The Summer King Chronicles start with Song of the Summer King. Shard is one of a conquered pride of gryfons dwelling on an island with a Nordic climate. He’s desperate to prove that he is loyal to the king despite being of the race of natives who fought against the incursion; he’s even wingbrother to the king’s son. But the king doesn’t trust him, and that mistrust drives everything that follows. Shard, it seems, has a secret… and he doesn’t even know what it is yet.
The next two books, Skyfire and A Shard of Sun, develop the world and the challenges Shard must move through if he is to become the destined Summer King of the series title. They are significant. They involve dragons, wolves, eagles, lions… and a lot of misunderstandings. There’s a lot of painful history to unravel, and it’s all up to Shard and his friends and family to figure out how to make things right again.
There are a lot of reasons to love these books. They’re billed as “all ages” fare, and they are in the best way: the kind of stories you might have read as a tween that you re-read as an adult and think, “Yeah, that still talks about the fundamental stuff that matters.” They are refreshingly clear-eyed about right and wrong; there are laws of nature, and we don’t get to fight them, and morality often involves the understanding that some things can’t be changed. The antagonists in the story are antagonists: they have reasons for what they do, and the chance for forgiveness and redemption lurks everywhere. And there are a multiplicity of wonderful relationships: family and chosen-family; parents and adoptive parents… romance comes to both youthful striplings and old folks who thought they were past such things, and deep friendships are as important as any of those other types of relationships.
The ecosystem is believably described too. If you hate books where the author doesn’t have any idea what she’s talking about when evoking nature, here’s a series you can pick up for relief. Owen’s gryfons are also well-done: their body language, their habits, their biology, all of it is consistent. There’s never a moment where you’re jarred from the narrative because, say, a creature with paws has done something that requires hands.

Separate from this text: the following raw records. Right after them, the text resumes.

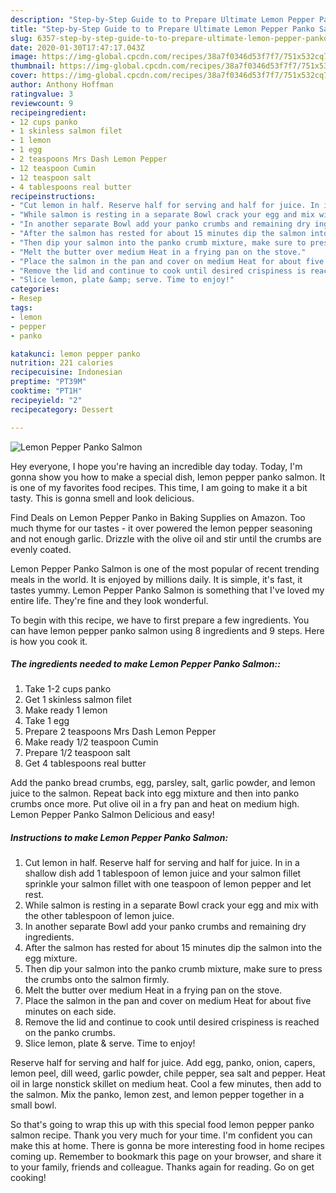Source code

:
 ```yaml
---
description: "Step-by-Step Guide to to Prepare Ultimate Lemon Pepper Panko Salmon"
title: "Step-by-Step Guide to to Prepare Ultimate Lemon Pepper Panko Salmon"
slug: 6357-step-by-step-guide-to-to-prepare-ultimate-lemon-pepper-panko-salmon
date: 2020-01-30T17:47:17.043Z
image: https://img-global.cpcdn.com/recipes/38a7f0346d53f7f7/751x532cq70/lemon-pepper-panko-salmon-recipe-main-photo.jpg
thumbnail: https://img-global.cpcdn.com/recipes/38a7f0346d53f7f7/751x532cq70/lemon-pepper-panko-salmon-recipe-main-photo.jpg
cover: https://img-global.cpcdn.com/recipes/38a7f0346d53f7f7/751x532cq70/lemon-pepper-panko-salmon-recipe-main-photo.jpg
author: Anthony Hoffman
ratingvalue: 3
reviewcount: 9
recipeingredient:
- 12 cups panko
- 1 skinless salmon filet
- 1 lemon
- 1 egg
- 2 teaspoons Mrs Dash Lemon Pepper
- 12 teaspoon Cumin
- 12 teaspoon salt
- 4 tablespoons real butter
recipeinstructions:
- "Cut lemon in half. Reserve half for serving and half for juice. In in a shallow dish add 1 tablespoon of lemon juice and your salmon fillet sprinkle your salmon fillet with one teaspoon of lemon pepper and let rest."
- "While salmon is resting in a separate Bowl crack your egg and mix with the other tablespoon of lemon juice."
- "In another separate Bowl add your panko crumbs and remaining dry ingredients."
- "After the salmon has rested for about 15 minutes dip the salmon into the egg mixture."
- "Then dip your salmon into the panko crumb mixture, make sure to press the crumbs onto the salmon firmly."
- "Melt the butter over medium Heat in a frying pan on the stove."
- "Place the salmon in the pan and cover on medium Heat for about five minutes on each side."
- "Remove the lid and continue to cook until desired crispiness is reached on the panko crumbs."
- "Slice lemon, plate &amp; serve. Time to enjoy!"
categories:
- Resep
tags:
- lemon
- pepper
- panko

katakunci: lemon pepper panko
nutrition: 221 calories
recipecuisine: Indonesian
preptime: "PT39M"
cooktime: "PT1H"
recipeyield: "2"
recipecategory: Dessert

---
```



![Lemon Pepper Panko Salmon](https://img-global.cpcdn.com/recipes/38a7f0346d53f7f7/751x532cq70/lemon-pepper-panko-salmon-recipe-main-photo.jpg)

Hey everyone, I hope you're having an incredible day today. Today, I'm gonna show you how to make a special dish, lemon pepper panko salmon. It is one of my favorites food recipes. This time, I am going to make it a bit tasty. This is gonna smell and look delicious.

Find Deals on Lemon Pepper Panko in Baking Supplies on Amazon. Too much thyme for our tastes - it over powered the lemon pepper seasoning and not enough garlic. Drizzle with the olive oil and stir until the crumbs are evenly coated.

Lemon Pepper Panko Salmon is one of the most popular of recent trending meals in the world. It is enjoyed by millions daily. It is simple, it's fast, it tastes yummy. Lemon Pepper Panko Salmon is something that I've loved my entire life. They're fine and they look wonderful.


To begin with this recipe, we have to first prepare a few ingredients. You can have lemon pepper panko salmon using 8 ingredients and 9 steps. Here is how you cook it.

##### The ingredients needed to make Lemon Pepper Panko Salmon::

1. Take 1-2 cups panko
1. Get 1 skinless salmon filet
1. Make ready 1 lemon
1. Take 1 egg
1. Prepare 2 teaspoons Mrs Dash Lemon Pepper
1. Make ready 1/2 teaspoon Cumin
1. Prepare 1/2 teaspoon salt
1. Get 4 tablespoons real butter


Add the panko bread crumbs, egg, parsley, salt, garlic powder, and lemon juice to the salmon. Repeat back into egg mixture and then into panko crumbs once more. Put olive oil in a fry pan and heat on medium high. Lemon Pepper Panko Salmon Delicious and easy! 

##### Instructions to make Lemon Pepper Panko Salmon:

1. Cut lemon in half. Reserve half for serving and half for juice. In in a shallow dish add 1 tablespoon of lemon juice and your salmon fillet sprinkle your salmon fillet with one teaspoon of lemon pepper and let rest.
1. While salmon is resting in a separate Bowl crack your egg and mix with the other tablespoon of lemon juice.
1. In another separate Bowl add your panko crumbs and remaining dry ingredients.
1. After the salmon has rested for about 15 minutes dip the salmon into the egg mixture.
1. Then dip your salmon into the panko crumb mixture, make sure to press the crumbs onto the salmon firmly.
1. Melt the butter over medium Heat in a frying pan on the stove.
1. Place the salmon in the pan and cover on medium Heat for about five minutes on each side.
1. Remove the lid and continue to cook until desired crispiness is reached on the panko crumbs.
1. Slice lemon, plate &amp; serve. Time to enjoy!


Reserve half for serving and half for juice. Add egg, panko, onion, capers, lemon peel, dill weed, garlic powder, chile pepper, sea salt and pepper. Heat oil in large nonstick skillet on medium heat. Cool a few minutes, then add to the salmon. Mix the panko, lemon zest, and lemon pepper together in a small bowl. 

So that's going to wrap this up with this special food lemon pepper panko salmon recipe. Thank you very much for your time. I'm confident you can make this at home. There is gonna be more interesting food in home recipes coming up. Remember to bookmark this page on your browser, and share it to your family, friends and colleague. Thanks again for reading. Go on get cooking!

In short, the only bad thing about this series is that it’s not finished yet. I read the first two books, both of which stop at really appalling points. But Book 3, which is launching in March, brings everything to a good pause before the series is due to conclude in Book 4… and each book has been better than the one before, so I’m confident in recommending them. Right now! So go get them! And here’s the author’s twitter and website, if after you’ve read you want to keep an eye out for Book 4.
Go forth, my friends, and binge-read! You will be rewarded.